### Work request:
Leaving out any pictures, transcribe every record exactly.
Start of Data for this exercise
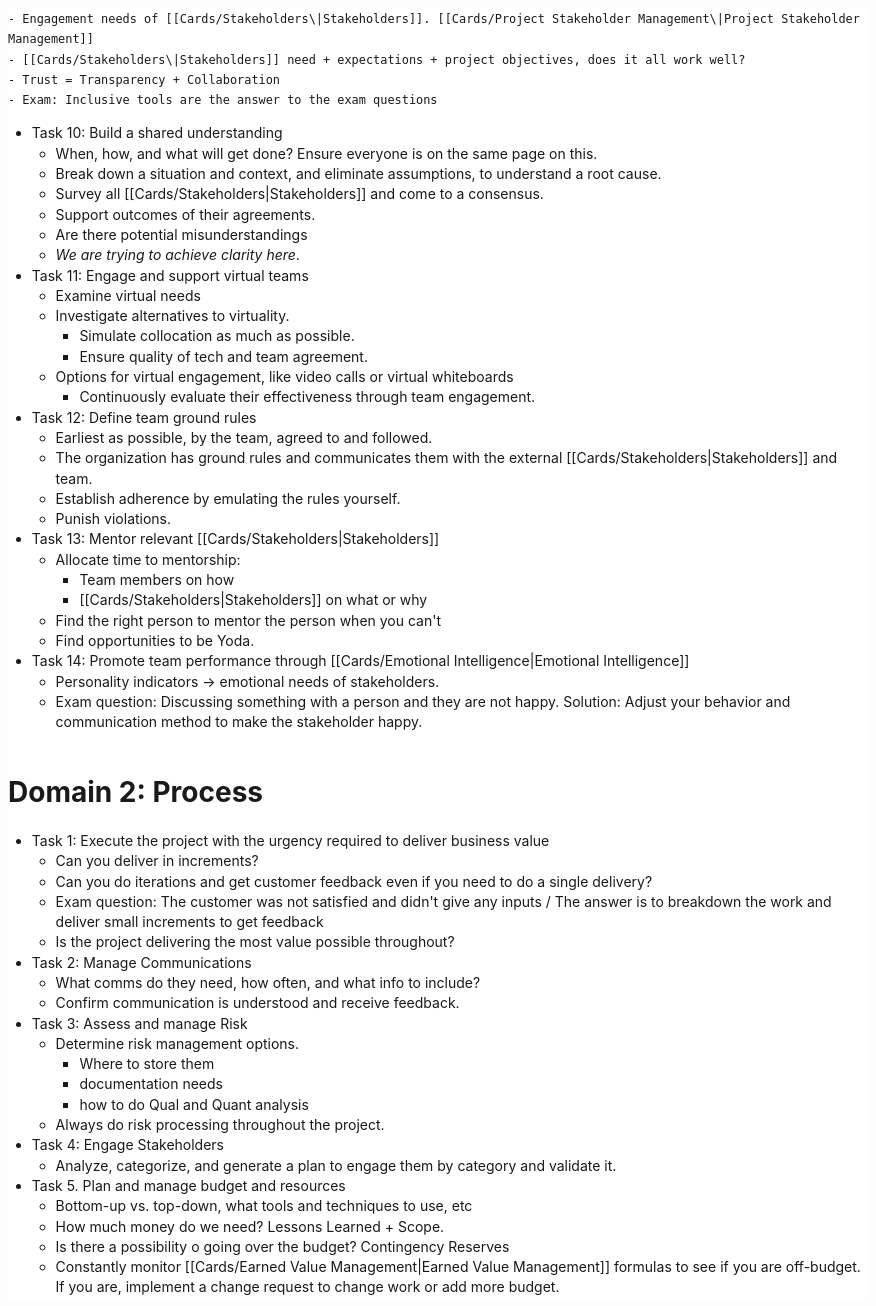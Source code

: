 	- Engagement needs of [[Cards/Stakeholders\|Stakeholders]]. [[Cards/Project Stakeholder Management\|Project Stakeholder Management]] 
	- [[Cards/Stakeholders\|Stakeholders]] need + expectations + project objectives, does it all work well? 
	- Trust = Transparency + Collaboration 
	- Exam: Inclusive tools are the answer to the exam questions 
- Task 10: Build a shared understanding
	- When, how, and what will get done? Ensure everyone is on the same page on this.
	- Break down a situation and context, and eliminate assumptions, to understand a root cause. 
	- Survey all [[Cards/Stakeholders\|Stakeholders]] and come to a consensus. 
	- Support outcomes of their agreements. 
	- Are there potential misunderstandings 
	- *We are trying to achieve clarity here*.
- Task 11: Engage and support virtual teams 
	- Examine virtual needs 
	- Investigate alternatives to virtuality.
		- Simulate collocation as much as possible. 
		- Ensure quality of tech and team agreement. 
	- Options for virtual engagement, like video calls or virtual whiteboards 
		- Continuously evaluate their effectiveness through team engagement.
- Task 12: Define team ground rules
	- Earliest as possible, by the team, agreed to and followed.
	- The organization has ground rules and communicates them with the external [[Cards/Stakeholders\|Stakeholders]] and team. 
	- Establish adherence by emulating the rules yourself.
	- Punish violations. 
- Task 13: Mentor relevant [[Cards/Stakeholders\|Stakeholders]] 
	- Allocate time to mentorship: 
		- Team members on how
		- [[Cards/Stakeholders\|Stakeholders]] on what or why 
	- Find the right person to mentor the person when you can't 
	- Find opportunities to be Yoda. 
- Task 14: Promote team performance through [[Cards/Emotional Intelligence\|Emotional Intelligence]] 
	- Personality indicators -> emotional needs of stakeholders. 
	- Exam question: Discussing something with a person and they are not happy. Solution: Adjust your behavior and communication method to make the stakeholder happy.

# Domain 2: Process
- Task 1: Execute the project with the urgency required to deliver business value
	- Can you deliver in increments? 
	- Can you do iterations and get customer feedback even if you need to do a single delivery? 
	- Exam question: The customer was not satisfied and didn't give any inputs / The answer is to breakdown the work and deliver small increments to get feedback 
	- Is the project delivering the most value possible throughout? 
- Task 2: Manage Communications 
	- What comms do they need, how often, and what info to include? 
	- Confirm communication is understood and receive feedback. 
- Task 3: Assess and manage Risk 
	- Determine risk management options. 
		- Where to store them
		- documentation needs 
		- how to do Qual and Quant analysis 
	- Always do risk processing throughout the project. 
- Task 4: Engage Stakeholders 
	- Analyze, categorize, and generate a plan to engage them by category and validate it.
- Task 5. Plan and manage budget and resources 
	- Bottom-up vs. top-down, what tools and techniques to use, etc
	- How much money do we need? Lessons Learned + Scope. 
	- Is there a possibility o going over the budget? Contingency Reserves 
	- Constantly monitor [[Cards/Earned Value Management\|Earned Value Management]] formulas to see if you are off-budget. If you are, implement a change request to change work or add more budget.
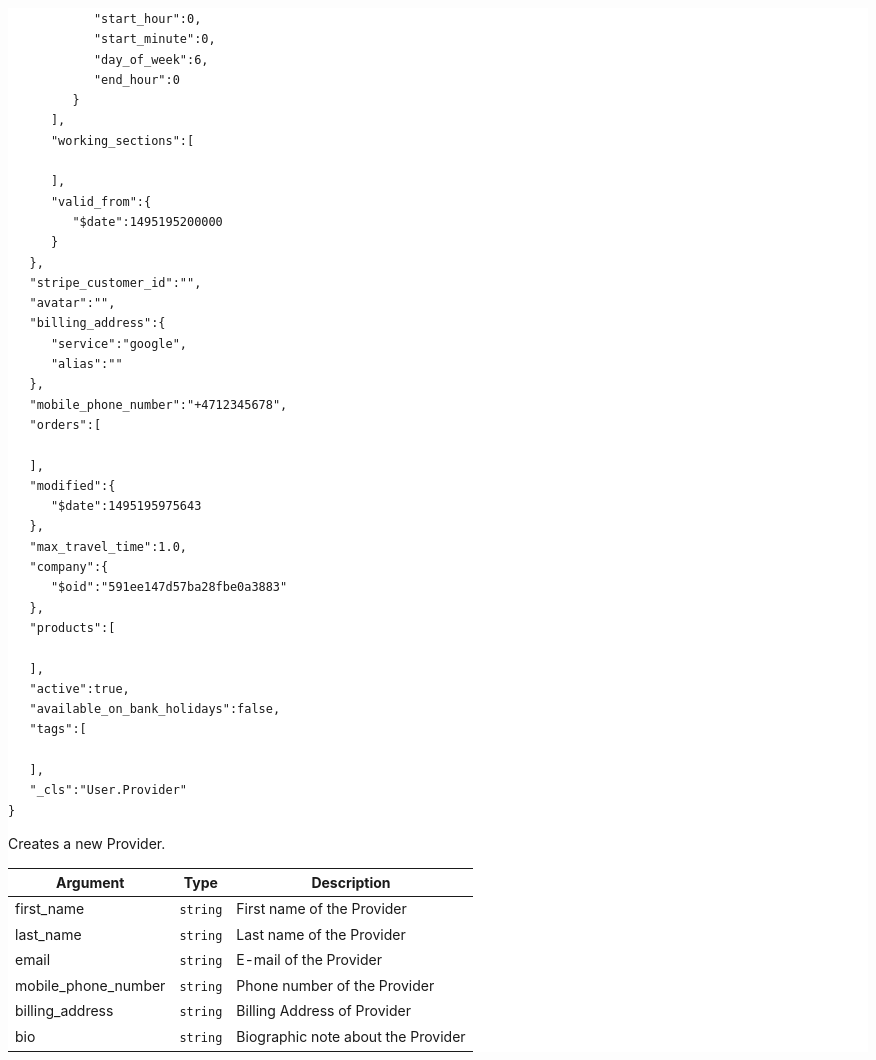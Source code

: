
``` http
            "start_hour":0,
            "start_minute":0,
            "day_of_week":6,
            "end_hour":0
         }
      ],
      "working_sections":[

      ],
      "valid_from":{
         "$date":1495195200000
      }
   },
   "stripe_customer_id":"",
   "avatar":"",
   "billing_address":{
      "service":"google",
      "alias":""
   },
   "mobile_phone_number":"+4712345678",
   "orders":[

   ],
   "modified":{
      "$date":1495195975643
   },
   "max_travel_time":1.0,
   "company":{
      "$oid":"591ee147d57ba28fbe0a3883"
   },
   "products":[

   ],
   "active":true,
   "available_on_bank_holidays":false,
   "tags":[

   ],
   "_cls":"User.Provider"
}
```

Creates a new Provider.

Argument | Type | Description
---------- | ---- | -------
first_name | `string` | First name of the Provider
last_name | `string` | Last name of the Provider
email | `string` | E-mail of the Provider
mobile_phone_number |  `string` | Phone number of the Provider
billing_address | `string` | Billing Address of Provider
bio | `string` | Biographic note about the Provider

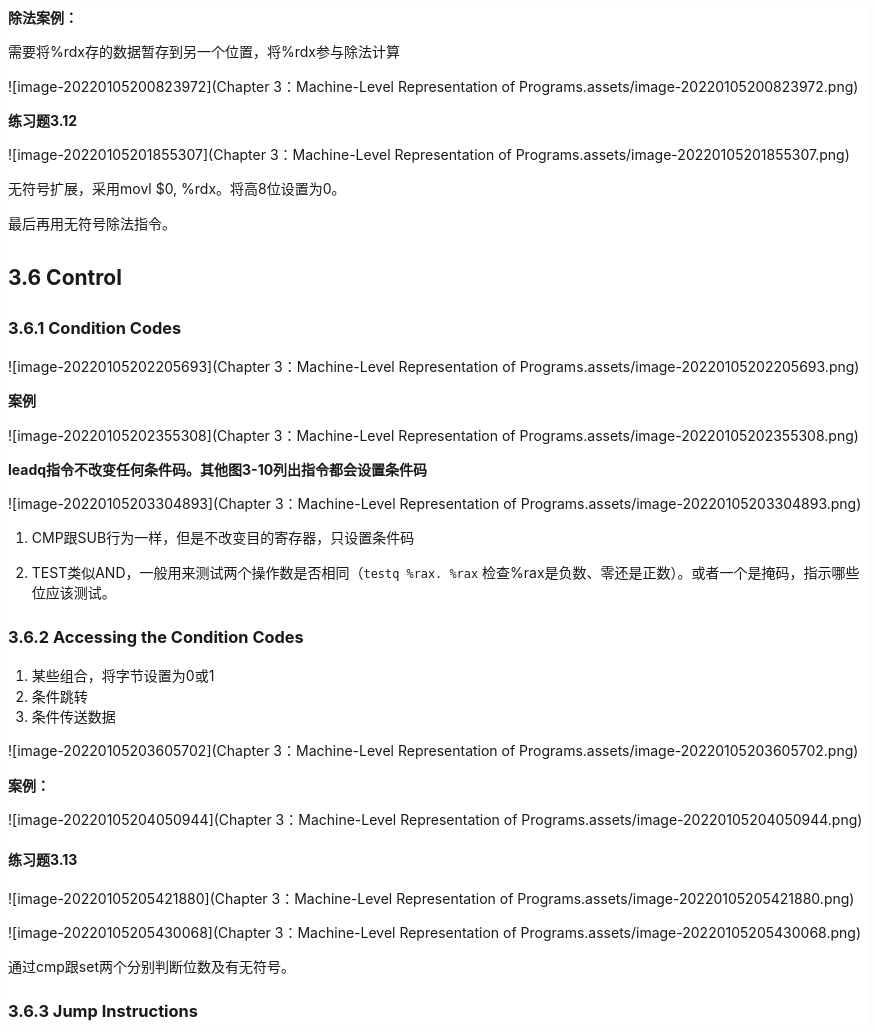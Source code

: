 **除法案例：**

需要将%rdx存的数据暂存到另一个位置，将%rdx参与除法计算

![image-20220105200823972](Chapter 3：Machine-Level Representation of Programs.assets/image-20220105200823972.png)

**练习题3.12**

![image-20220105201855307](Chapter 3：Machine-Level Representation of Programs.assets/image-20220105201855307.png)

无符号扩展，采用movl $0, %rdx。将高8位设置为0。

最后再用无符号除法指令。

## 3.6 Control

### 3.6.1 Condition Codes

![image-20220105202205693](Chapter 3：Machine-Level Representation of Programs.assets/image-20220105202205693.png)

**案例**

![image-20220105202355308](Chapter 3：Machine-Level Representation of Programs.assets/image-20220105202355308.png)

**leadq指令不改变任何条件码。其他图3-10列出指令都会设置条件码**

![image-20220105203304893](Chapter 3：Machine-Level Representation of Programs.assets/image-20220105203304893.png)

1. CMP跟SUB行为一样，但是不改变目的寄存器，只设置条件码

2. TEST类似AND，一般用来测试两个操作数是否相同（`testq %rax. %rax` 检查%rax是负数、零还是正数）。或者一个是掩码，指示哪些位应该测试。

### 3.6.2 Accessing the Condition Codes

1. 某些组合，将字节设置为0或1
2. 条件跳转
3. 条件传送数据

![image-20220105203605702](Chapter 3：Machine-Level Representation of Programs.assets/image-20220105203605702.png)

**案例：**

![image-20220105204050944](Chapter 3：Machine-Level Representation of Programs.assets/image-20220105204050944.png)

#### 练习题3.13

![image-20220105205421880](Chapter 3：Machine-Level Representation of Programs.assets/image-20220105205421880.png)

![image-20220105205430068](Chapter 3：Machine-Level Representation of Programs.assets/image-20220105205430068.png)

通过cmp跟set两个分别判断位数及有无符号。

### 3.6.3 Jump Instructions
End of Data for this exercise
### Output of the exercise:
Source code

: 	- Engagement needs of [[Cards/Stakeholders\|Stakeholders]]. [[Cards/Project Stakeholder Management\|Project Stakeholder Management]] 
	- [[Cards/Stakeholders\|Stakeholders]] need + expectations + project objectives, does it all work well? 
	- Trust = Transparency + Collaboration 
	- Exam: Inclusive tools are the answer to the exam questions 
- Task 10: Build a shared understanding
	- When, how, and what will get done? Ensure everyone is on the same page on this.
	- Break down a situation and context, and eliminate assumptions, to understand a root cause. 
	- Survey all [[Cards/Stakeholders\|Stakeholders]] and come to a consensus. 
	- Support outcomes of their agreements. 
	- Are there potential misunderstandings 
	- *We are trying to achieve clarity here*.
- Task 11: Engage and support virtual teams 
	- Examine virtual needs 
	- Investigate alternatives to virtuality.
		- Simulate collocation as much as possible. 
		- Ensure quality of tech and team agreement. 
	- Options for virtual engagement, like video calls or virtual whiteboards 
		- Continuously evaluate their effectiveness through team engagement.
- Task 12: Define team ground rules
	- Earliest as possible, by the team, agreed to and followed.
	- The organization has ground rules and communicates them with the external [[Cards/Stakeholders\|Stakeholders]] and team. 
	- Establish adherence by emulating the rules yourself.
	- Punish violations. 
- Task 13: Mentor relevant [[Cards/Stakeholders\|Stakeholders]] 
	- Allocate time to mentorship: 
		- Team members on how
		- [[Cards/Stakeholders\|Stakeholders]] on what or why 
	- Find the right person to mentor the person when you can't 
	- Find opportunities to be Yoda. 
- Task 14: Promote team performance through [[Cards/Emotional Intelligence\|Emotional Intelligence]] 
	- Personality indicators -> emotional needs of stakeholders. 
	- Exam question: Discussing something with a person and they are not happy. Solution: Adjust your behavior and communication method to make the stakeholder happy.

# Domain 2: Process
- Task 1: Execute the project with the urgency required to deliver business value
	- Can you deliver in increments? 
	- Can you do iterations and get customer feedback even if you need to do a single delivery? 
	- Exam question: The customer was not satisfied and didn't give any inputs / The answer is to breakdown the work and deliver small increments to get feedback 
	- Is the project delivering the most value possible throughout? 
- Task 2: Manage Communications 
	- What comms do they need, how often, and what info to include? 
	- Confirm communication is understood and receive feedback. 
- Task 3: Assess and manage Risk 
	- Determine risk management options. 
		- Where to store them
		- documentation needs 
		- how to do Qual and Quant analysis 
	- Always do risk processing throughout the project. 
- Task 4: Engage Stakeholders 
	- Analyze, categorize, and generate a plan to engage them by category and validate it.
- Task 5. Plan and manage budget and resources 
	- Bottom-up vs. top-down, what tools and techniques to use, etc
	- How much money do we need? Lessons Learned + Scope. 
	- Is there a possibility o going over the budget? Contingency Reserves 
	- Constantly monitor [[Cards/Earned Value Management\|Earned Value Management]] formulas to see if you are off-budget. If you are, implement a change request to change work or add more budget.
Source code

:
``` http
            "start_hour":0,
            "start_minute":0,
            "day_of_week":6,
            "end_hour":0
         }
      ],
      "working_sections":[

      ],
      "valid_from":{
         "$date":1495195200000
      }
   },
   "stripe_customer_id":"",
   "avatar":"",
   "billing_address":{
      "service":"google",
      "alias":""
   },
   "mobile_phone_number":"+4712345678",
   "orders":[

   ],
   "modified":{
      "$date":1495195975643
   },
   "max_travel_time":1.0,
   "company":{
      "$oid":"591ee147d57ba28fbe0a3883"
   },
   "products":[

   ],
   "active":true,
   "available_on_bank_holidays":false,
   "tags":[

   ],
   "_cls":"User.Provider"
}
```

Creates a new Provider.

Argument | Type | Description
---------- | ---- | -------
first_name | `string` | First name of the Provider
last_name | `string` | Last name of the Provider
email | `string` | E-mail of the Provider
mobile_phone_number |  `string` | Phone number of the Provider
billing_address | `string` | Billing Address of Provider
bio | `string` | Biographic note about the Provider

Source code

: **除法案例：**

需要将%rdx存的数据暂存到另一个位置，将%rdx参与除法计算

![image-20220105200823972](Chapter 3：Machine-Level Representation of Programs.assets/image-20220105200823972.png)

**练习题3.12**

![image-20220105201855307](Chapter 3：Machine-Level Representation of Programs.assets/image-20220105201855307.png)

无符号扩展，采用movl $0, %rdx。将高8位设置为0。

最后再用无符号除法指令。

## 3.6 Control

### 3.6.1 Condition Codes

![image-20220105202205693](Chapter 3：Machine-Level Representation of Programs.assets/image-20220105202205693.png)

**案例**

![image-20220105202355308](Chapter 3：Machine-Level Representation of Programs.assets/image-20220105202355308.png)

**leadq指令不改变任何条件码。其他图3-10列出指令都会设置条件码**

![image-20220105203304893](Chapter 3：Machine-Level Representation of Programs.assets/image-20220105203304893.png)

1. CMP跟SUB行为一样，但是不改变目的寄存器，只设置条件码

2. TEST类似AND，一般用来测试两个操作数是否相同（`testq %rax. %rax` 检查%rax是负数、零还是正数）。或者一个是掩码，指示哪些位应该测试。

### 3.6.2 Accessing the Condition Codes

1. 某些组合，将字节设置为0或1
2. 条件跳转
3. 条件传送数据

![image-20220105203605702](Chapter 3：Machine-Level Representation of Programs.assets/image-20220105203605702.png)

**案例：**

![image-20220105204050944](Chapter 3：Machine-Level Representation of Programs.assets/image-20220105204050944.png)

#### 练习题3.13

![image-20220105205421880](Chapter 3：Machine-Level Representation of Programs.assets/image-20220105205421880.png)

![image-20220105205430068](Chapter 3：Machine-Level Representation of Programs.assets/image-20220105205430068.png)

通过cmp跟set两个分别判断位数及有无符号。

### 3.6.3 Jump Instructions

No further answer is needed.